FIGURE 13.1 Each dot shows a pair of returns for a stock on two successive days between September 1997 and September 2017. The circled dot for Microsoft records a daily return of +2.9% and then −2.9% on the next day. The scatter diagram shows no significant relationship between returns on successive days.
Figure 13.1 suggests that successive price changes of all four stocks were effectively uncorrelated. Today’s price change gave investors almost no clue as to the likely change tomorrow. Does that surprise you? If so, imagine that it were not the case and that changes in Microsoft’s stock price were expected to persist for several months. Figure 13.2 provides an example of such a predictable cycle. You can see that an upswing in Microsoft’s stock price started last month, when the price was $40, and it is expected to carry the price to $80 next month. What will happen when investors perceive this bonanza? It will self-destruct. Since Microsoft stock is a bargain at $60, investors will rush to buy. They will stop buying only when the stock offers a normal risk-adjusted rate of return. Therefore, as soon as a cycle becomes apparent to investors, they immediately eliminate it by their trading.
FIGURE 13.2 Cycles self-destruct as soon as they are recognized by investors. The stock price instantaneously jumps to the present value of the expected future price.
You should see now why prices in competitive markets must follow a random walk. If past price changes could be used to predict future price changes, investors could make easy profits. But in competitive markets, there are no such free lunches. As investors try to take advantage of any information in past prices, prices adjust immediately until the superior profits from studying price movements disappear. As a result, all the information in past prices will be reflected in today’s stock price, not tomorrow’s. Patterns in prices will no longer exist, and price changes in one period will be independent of changes in the next. In other words, the share price will follow a random walk.
Random Walks: The Evidence
Since Maurice Kendall’s early discovery, statisticians have undertaken a myriad of tests of the weak form of the efficient market hypothesis. These have confirmed that stock prices throughout the world follow something close to a random walk. We say “close to a random walk” because every economic theory has its exceptions and there appear to be some patterns in stock returns.

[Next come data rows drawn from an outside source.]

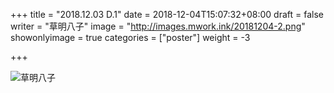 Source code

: +++
title = "2018.12.03 D.1"
date = 2018-12-04T15:07:32+08:00
draft = false
writer = "草明八子"
image = "http://images.mwork.ink/20181204-2.png"
showonlyimage = true
categories = ["poster"]
weight = -3

+++

>

![草明八子](http://images.mwork.ink/20181204-1.jpg) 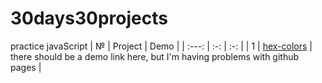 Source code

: # 30days30projects
practice javaScript
| № | Project  | Demo  |
| :---:   | :-: | :-: |
| 1 | [hex-colors](https://github.com/F1l1pp/30days30projects/tree/main/hex-colors) | there should be a demo link here, but I'm having problems with github pages |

For example, there is statistical evidence for momentum: Stocks that have delivered superior returns over the last few weeks or months tend to deliver superior returns in the future. There is also momentum on the downside: Poorly performing stocks tend to continue to disappoint.5
Momentum does not generate easy money for investors. It is a statistical tendency, not a sure thing. Also, pursuit of momentum profits sacrifices diversification and increases risk. Nevertheless, some investment funds specialize in momentum strategies, and a few have done well.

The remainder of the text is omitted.